Sono i pastelli dai colori tenui a disegnare un’alba soffusa nell’iniziale “Caring is Creepy” (provate a confrontarla con l’opener dell’ultimo Heatworms e ditemi). Indie-pop contemplativo o psichedelica all’acqua di rose fate voi.

“One by One all Day” sfoggia dei classici giri jingle-jangle byrdsiani sviluppandoli sopra un tema da fattoria agricola d’altri tempi facendosi seguire a ruota da due grandi numeri in sequenza, prima “Know Your Opinion!” e poi “Girl Inform Me” con delle belle e candide armonie vocali che riportano subito in testa il Pet Sounds dei Beach Boys, principale influenza nell’economia complessiva di questo esordio.

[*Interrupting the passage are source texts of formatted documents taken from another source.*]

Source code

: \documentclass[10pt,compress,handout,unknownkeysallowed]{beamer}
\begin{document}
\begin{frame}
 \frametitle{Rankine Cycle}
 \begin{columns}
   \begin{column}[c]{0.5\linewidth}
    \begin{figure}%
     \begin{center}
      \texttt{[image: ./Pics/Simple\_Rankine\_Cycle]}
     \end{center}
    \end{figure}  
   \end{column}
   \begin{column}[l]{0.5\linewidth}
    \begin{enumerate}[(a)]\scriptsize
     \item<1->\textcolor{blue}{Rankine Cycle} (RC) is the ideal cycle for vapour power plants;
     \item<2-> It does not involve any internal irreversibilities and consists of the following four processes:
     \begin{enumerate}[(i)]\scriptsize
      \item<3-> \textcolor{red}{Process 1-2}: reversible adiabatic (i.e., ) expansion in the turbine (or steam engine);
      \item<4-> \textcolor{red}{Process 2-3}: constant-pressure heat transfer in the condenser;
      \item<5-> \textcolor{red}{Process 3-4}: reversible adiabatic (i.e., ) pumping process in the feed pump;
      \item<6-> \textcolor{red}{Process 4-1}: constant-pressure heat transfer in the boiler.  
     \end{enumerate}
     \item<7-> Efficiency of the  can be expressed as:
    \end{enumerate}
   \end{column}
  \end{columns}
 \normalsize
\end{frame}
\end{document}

Il timido sonetto folk di “New Slang” pesca dal canzoniere di McCartney/Lennoy era White Album, aprendosi al mondo anche grazie alla sua inclusione insieme a “Caring is Creepy” nella colonna sonora del film “ La mia vita a Garden State”.
La gioiosa “Girl on the Wing”, tra le preferite in assoluto, la vedrei bene suonata al tramonto in una delle spiagge californiane.
A conti fatti le uniche note superflue sono quelle di “Your Algebra” con la sua elettronica fuori luogo.
Spetta alle note sommesse di “Past and Pending” portare a conclusione la narrazione e nel frattempo godere delle ultime luci del giorno prima che cali il silenzio ed il buio.

L’ispirata penna di Mercer nel cesellare luminosi manufatti di artigianato pop rimane il minimo e fondamentale comun denominatore dell’opera.
Un disco, si citazionista, ma che fa del suo credo lo-fi, della sua scorrevolezza e scanzonatezza i suoi più grandi punti di forza.
E si sa che le cose memorabili spesso sono anche le più spontanee. E poi diciamocelo i dischi che riescono a metterti di buon umore, a far spuntare il sole dove non c’è, senza voler essere invadenti, sono anche i più belli.